— WORK ORDER —
Reading down the listing below, count the lines where the word "LDAP" shows up, then give only that count.

— TASK MATERIAL —

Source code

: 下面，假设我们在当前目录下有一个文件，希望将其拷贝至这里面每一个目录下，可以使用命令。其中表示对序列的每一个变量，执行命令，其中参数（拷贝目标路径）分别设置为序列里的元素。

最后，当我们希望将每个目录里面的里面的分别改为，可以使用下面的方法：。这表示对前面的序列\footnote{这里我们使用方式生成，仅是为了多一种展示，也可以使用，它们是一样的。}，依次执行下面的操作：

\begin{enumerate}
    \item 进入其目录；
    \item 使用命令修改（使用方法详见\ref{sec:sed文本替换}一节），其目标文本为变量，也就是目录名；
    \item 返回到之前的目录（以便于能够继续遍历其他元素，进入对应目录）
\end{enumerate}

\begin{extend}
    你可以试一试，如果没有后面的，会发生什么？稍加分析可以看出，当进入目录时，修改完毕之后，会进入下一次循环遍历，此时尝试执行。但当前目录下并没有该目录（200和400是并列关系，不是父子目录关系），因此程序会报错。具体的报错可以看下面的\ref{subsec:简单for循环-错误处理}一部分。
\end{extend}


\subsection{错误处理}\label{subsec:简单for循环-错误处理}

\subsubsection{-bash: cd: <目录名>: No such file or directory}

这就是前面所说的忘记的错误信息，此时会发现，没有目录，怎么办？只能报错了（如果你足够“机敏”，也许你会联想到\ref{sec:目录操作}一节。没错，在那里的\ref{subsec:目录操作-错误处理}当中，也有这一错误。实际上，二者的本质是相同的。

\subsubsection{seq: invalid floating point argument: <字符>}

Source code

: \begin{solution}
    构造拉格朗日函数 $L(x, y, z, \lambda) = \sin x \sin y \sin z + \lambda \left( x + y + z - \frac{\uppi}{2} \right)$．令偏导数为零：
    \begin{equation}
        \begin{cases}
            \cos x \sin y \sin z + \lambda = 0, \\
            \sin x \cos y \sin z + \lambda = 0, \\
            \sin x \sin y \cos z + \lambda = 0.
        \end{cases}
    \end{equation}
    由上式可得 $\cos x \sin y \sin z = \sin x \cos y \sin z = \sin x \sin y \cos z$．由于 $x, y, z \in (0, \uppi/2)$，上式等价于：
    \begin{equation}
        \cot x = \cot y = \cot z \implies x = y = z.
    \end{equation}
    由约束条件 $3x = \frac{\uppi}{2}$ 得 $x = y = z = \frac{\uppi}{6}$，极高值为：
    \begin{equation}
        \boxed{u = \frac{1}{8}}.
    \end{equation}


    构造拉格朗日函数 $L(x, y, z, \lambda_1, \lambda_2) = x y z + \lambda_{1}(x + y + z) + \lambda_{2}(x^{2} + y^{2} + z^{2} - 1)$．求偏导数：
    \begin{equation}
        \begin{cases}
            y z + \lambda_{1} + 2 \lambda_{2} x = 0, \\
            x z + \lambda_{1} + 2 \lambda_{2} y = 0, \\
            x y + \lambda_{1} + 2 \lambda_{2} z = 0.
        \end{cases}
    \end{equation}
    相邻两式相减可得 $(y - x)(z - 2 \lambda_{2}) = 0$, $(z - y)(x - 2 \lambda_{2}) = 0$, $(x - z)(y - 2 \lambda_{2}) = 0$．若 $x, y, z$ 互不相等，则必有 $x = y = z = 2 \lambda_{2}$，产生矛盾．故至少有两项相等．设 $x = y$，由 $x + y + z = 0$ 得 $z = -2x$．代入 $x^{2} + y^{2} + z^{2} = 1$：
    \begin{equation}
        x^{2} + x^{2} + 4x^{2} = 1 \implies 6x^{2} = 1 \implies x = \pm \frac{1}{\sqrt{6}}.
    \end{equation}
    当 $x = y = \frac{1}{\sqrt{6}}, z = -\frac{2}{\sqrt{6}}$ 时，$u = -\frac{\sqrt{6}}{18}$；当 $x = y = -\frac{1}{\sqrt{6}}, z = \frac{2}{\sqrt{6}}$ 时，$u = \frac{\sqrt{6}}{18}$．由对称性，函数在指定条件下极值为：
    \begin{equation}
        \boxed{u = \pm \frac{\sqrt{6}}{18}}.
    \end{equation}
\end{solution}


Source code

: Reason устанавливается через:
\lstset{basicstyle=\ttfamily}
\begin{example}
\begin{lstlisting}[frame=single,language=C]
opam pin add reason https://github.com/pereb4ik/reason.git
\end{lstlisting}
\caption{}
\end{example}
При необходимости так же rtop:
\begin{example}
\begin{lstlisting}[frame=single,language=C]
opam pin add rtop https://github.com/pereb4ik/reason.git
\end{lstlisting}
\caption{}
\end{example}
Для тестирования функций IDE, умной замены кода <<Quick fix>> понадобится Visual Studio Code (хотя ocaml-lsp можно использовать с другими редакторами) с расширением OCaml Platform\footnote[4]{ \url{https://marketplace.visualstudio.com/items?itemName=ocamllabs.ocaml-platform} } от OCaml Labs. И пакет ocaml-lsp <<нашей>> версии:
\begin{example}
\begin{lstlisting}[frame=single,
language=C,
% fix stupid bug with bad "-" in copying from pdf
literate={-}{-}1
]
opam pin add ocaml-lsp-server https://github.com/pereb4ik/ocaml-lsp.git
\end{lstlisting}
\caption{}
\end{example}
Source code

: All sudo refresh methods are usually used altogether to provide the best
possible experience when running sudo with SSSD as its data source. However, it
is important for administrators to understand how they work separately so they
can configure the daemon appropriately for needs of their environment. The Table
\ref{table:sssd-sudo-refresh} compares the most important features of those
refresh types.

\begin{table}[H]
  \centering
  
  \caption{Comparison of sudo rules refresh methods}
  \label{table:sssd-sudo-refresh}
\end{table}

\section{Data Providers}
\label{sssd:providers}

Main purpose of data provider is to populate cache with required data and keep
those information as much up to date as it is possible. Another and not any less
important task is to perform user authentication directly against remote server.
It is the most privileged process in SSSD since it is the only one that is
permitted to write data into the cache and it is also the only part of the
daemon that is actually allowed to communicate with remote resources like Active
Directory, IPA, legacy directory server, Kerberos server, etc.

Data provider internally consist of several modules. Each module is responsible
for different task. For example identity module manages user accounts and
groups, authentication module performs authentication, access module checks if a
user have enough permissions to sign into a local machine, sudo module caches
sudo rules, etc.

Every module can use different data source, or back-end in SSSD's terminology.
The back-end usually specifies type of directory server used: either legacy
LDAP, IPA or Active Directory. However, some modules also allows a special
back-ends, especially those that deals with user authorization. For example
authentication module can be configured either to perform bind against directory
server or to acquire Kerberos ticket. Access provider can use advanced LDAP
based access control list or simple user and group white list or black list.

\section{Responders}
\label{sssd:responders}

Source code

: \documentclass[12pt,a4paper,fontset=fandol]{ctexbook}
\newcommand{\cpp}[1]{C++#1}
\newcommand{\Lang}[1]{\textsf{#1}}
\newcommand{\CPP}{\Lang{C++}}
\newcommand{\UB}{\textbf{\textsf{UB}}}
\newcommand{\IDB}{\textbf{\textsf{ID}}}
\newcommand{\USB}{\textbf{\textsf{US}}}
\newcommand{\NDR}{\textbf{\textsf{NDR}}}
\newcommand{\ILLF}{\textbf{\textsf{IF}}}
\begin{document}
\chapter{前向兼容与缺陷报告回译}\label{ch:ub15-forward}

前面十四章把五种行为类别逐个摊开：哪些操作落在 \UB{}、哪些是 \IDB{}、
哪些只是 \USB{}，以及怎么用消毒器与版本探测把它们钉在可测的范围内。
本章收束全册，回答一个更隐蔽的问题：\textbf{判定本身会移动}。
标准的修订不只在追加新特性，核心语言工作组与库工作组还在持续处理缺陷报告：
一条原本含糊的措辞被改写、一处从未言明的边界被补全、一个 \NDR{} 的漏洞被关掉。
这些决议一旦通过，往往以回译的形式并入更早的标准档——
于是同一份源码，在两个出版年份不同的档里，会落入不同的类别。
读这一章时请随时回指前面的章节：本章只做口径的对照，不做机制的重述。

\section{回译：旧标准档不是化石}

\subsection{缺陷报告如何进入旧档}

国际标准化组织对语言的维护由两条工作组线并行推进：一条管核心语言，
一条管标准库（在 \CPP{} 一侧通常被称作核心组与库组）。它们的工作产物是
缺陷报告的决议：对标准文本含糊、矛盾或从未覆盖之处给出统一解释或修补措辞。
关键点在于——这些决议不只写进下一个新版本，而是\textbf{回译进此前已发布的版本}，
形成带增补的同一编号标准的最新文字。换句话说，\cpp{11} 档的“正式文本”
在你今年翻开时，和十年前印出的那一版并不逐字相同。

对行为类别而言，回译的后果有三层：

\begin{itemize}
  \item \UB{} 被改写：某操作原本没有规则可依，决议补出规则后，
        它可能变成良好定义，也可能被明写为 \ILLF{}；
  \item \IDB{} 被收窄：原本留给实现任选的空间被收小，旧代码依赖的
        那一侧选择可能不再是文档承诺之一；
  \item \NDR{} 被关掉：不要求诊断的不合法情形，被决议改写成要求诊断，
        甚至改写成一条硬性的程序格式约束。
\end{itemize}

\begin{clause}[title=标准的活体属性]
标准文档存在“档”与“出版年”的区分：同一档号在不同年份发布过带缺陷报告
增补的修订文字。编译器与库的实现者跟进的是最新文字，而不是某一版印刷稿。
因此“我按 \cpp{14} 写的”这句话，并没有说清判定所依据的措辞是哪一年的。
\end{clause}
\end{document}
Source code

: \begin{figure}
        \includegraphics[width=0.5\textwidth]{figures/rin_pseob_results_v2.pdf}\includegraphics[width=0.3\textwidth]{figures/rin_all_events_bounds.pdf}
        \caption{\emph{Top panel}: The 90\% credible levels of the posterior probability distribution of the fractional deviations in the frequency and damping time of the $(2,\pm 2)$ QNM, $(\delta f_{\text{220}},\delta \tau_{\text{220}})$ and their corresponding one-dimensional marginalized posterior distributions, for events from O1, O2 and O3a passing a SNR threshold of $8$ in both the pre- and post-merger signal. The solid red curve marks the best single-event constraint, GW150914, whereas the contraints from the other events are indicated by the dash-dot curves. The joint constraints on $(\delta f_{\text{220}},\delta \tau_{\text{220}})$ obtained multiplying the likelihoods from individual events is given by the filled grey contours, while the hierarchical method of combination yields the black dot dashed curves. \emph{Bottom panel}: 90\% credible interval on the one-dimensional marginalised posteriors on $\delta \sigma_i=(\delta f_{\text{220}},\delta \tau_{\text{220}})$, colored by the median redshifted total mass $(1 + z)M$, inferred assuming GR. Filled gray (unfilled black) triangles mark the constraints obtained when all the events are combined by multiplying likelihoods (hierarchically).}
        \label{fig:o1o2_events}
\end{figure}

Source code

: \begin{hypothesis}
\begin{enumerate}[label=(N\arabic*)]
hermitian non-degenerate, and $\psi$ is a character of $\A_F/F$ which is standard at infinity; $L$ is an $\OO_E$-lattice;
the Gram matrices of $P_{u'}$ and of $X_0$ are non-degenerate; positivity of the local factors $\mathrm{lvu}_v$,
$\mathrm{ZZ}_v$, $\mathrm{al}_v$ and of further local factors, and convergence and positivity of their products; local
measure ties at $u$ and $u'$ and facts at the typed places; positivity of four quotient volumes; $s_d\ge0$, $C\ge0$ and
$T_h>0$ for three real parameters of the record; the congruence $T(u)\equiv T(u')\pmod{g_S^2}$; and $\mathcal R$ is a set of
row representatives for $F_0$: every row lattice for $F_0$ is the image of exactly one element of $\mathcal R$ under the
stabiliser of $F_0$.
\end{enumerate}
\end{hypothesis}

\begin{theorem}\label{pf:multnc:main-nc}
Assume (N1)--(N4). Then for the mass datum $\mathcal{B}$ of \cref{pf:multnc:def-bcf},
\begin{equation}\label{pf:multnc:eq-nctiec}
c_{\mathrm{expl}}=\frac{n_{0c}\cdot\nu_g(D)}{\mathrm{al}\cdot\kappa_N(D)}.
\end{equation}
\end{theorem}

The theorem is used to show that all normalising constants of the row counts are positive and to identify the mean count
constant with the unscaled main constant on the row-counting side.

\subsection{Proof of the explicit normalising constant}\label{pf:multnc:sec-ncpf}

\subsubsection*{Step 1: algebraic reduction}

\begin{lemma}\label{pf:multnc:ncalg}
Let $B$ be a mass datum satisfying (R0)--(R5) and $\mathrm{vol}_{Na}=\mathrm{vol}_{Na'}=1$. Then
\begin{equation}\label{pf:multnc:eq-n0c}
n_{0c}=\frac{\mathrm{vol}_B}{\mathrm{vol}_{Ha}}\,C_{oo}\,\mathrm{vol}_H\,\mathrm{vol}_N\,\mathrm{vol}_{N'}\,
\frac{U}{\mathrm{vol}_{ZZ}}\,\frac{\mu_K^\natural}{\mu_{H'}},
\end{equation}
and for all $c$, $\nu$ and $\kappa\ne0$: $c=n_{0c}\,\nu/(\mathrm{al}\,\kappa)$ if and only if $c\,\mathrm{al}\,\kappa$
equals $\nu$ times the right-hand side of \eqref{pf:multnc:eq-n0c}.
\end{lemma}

— TASK SOLUTION —
2